◆ WORK INSTRUCTIONS: Count the lines below that contain the word "https", and report only that number.

::: DATASET RECORDS :::

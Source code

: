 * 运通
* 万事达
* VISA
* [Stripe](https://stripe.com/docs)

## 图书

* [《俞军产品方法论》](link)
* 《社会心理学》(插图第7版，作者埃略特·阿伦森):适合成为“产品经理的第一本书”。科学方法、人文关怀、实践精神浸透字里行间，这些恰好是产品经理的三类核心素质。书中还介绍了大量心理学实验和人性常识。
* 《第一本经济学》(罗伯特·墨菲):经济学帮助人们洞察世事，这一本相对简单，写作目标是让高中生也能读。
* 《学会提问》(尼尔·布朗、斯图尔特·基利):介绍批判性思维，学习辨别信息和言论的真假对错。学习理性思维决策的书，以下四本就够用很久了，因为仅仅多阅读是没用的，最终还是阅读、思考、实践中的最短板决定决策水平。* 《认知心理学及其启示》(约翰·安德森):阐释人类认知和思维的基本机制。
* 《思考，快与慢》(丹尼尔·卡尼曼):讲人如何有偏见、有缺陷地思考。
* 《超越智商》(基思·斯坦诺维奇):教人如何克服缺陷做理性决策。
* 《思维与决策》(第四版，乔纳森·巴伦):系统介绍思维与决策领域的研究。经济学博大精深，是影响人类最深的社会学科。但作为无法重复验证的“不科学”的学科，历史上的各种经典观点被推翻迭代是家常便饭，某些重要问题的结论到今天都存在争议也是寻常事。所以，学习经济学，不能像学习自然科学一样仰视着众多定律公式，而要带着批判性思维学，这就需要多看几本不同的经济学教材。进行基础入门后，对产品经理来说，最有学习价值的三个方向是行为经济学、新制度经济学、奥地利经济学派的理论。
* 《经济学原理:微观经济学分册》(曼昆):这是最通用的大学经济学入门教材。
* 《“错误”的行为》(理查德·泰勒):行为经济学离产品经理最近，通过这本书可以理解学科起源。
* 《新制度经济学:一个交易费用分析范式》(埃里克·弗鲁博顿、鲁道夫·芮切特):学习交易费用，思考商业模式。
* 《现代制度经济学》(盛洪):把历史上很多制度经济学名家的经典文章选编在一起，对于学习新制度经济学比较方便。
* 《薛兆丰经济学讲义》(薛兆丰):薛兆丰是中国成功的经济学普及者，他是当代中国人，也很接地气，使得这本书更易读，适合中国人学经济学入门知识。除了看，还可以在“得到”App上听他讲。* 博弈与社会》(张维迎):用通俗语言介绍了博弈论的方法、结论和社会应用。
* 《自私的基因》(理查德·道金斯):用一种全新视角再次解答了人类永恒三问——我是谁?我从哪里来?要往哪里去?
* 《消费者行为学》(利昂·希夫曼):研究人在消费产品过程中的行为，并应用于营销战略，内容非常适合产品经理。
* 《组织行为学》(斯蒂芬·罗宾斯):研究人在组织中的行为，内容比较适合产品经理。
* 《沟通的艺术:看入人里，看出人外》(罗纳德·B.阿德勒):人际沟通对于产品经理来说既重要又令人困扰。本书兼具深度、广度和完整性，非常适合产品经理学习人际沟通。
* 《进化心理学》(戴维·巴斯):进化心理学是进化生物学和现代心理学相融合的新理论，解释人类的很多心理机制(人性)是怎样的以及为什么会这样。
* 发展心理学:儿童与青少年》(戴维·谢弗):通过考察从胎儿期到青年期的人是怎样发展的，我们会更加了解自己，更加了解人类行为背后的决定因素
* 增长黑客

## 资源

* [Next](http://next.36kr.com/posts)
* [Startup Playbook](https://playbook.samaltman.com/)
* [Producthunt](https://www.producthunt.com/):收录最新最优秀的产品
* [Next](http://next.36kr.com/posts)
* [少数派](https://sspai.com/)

:::

◆ TASK RESULT: 4